News & Insights

Warning to Cannabis Companies: Your Goods Or Sale Proceeds May be Seized When Crossing State Lines

By: Mira Baylson, Meghan Stoppel, and Gianna Puccinelli

A recent lawsuit highlights the underlying conflicts between neighboring state laws that cannabis companies, and companies operating peripherally to cannabis companies, must consider.  Key among them is:  how do I protect my right to operate in my state when the states around me do not recognize my business as legal?  It also highlights additional questions such as whether state law enforcement officials, including state attorneys general, must consider a neighboring state’s law(s) when attempting to apply their own to cannabis companies.

On January 14, 2022, a Colorado-based armored car company, Empyreal Logistics, filed a lawsuit in the United States District Court for the Central District of California alleging that law enforcement officers in Kansas and California had wrongfully seized Empyreal’s cargo: the cash proceeds from marijuana dispensaries.  At least in the case of the Kansas seizures, although the marijuana dispensaries were operating legally in Missouri, their home state, Empyreal was stopped and its proceeds seized while transporting the dispensaries’ proceeds through Kansas, where marijuana is illegal.

Driver Stopped, Subsequently Intercepted And Cash Seized

Founded in Denver, Colorado in 2018, Empyreal offers cash collection and transport services to state-licensed medical cannabis businesses in numerous states.  Empyreal alleges that, while traveling through Dickinson County, Kansas, an Empyreal vehicle was stopped by a local sheriff’s deputy.  Responding to questions by the deputy, the Empyreal driver stated that he was traveling to Kansas City, Missouri, to pick up cash proceeds from state-licensed medical cannabis dispensaries and transport them for deposit in another state.  Although the driver was released without a citation, the complaint alleges that the driver was surveilled by the U.S. Drug Enforcement Administration the next morning, when he went to the Kansas City medical cannabis dispensaries to pick up their cash proceeds.  Empyreal alleges that, later that day, the same deputy stopped the Empyreal vehicle without cause and seized $165,620 in cash proceeds, which were the subject of a September 3, 2021 civil forfeiture complaint filed in the United States District Court for the District of Kansas.

A Cautionary Tale For Cannabis Companies

Empyreal’s complaint reads as a cautionary tale for cannabis companies and others in the cannabis space.  Absent cannabis legislation (or even guidance) at the federal level, legal cannabis companies risk being subject to inhospitable legal environments when crossing state lines, including the risk of limited due process rights when deprived of money or property.  Empyreal’s allegations, though, highlight additional questions beyond the potentially illegal seizure of cannabis property, such as whether state law enforcement officials, including state AGs, must consider a neighboring state’s law(s) when attempting to apply their own to cannabis companies.  Should state law enforcement coordinate with federal law enforcement as is alleged by Empyreal when a company is acting in accord with the laws of another state?  One thing is certain: until the federal government weighs in on the legality of cannabis, companies are right to be concerned that the current patchwork of state laws could potentially deprive them of property or profit.

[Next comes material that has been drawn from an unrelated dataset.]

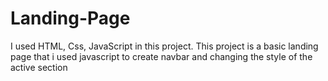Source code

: # Landing-Page
I used HTML, Css, JavaScript in this project. 
This project is a basic landing page that i used javascript to create navbar and changing the style of the active section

State AGs Shape Both Policy And Enforcement

When analyzing the risks posed by varying state laws, cannabis companies should bear in mind the role played by state AGs.  Depending on the state, the AG may have an outsize role in shaping cannabis policy through both criminal prosecutions and the creation, or defense, of other state laws, such as civil forfeiture statutes.  In certain states, for example, AGs have original criminal jurisdiction, or at a minimum, the ability to accept criminal referrals from local prosecutors. In other states, AGs have very little criminal jurisdiction.  Yet, regardless of the AG’s ability to control criminal prosecutions of cannabis-related activity, most state AGs can be called upon to interpret the application of both their civil and criminal statutes, when requested to do so by local law enforcement or other state actors.  Thus, whether the AG is interpreting the bounds of the state’s civil forfeiture statute, or the intersection of two very different state laws regarding the legality of cannabis, the AG’s position can, and often does, influence the actions taken by state and federal law enforcement in that state.

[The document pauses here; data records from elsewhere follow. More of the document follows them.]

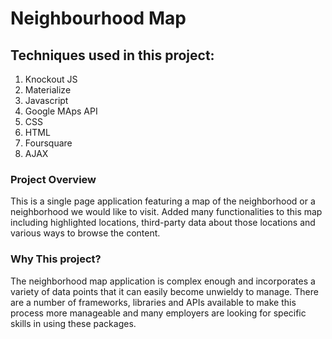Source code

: # Neighbourhood Map

## Techniques used in this project:
1. Knockout JS
2. Materialize
3. Javascript 
4. Google MAps API
5. CSS
6. HTML
7. Foursquare
8. AJAX

### Project Overview
This is a single page application featuring a map of the neighborhood or a neighborhood we would like to visit. Added many functionalities to this
map including highlighted locations, third-party data about those 
locations and various ways to browse the content.

### Why This project?
The neighborhood map application is complex enough and incorporates a variety of data points that it can easily become unwieldy to manage. There are a number of frameworks, libraries and APIs available to make this process more manageable and many employers are looking for specific skills in using these packages.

For example, in Kansas, AG Derek Schmidt recently released an opinion declaring Delta-8 illegal to possess or sell in Kansas.  The AG’s opinion is propelling some Kansas law enforcement officials to step up prosecution over both the possession and selling of Delta-8, despite serious concerns being raised by some regarding the AG’s legal analysis.  Could the AG’s opinion embolden law enforcement officers to take additional action similar to the action alleged by Empyreal?  In an election year with over 30 State AG races nationwide, cannabis-adjacent companies need to stay abreast of the candidates’ positions on marijuana and the cannabis industry in and outside of their own state so as to minimize risk to their property and profit.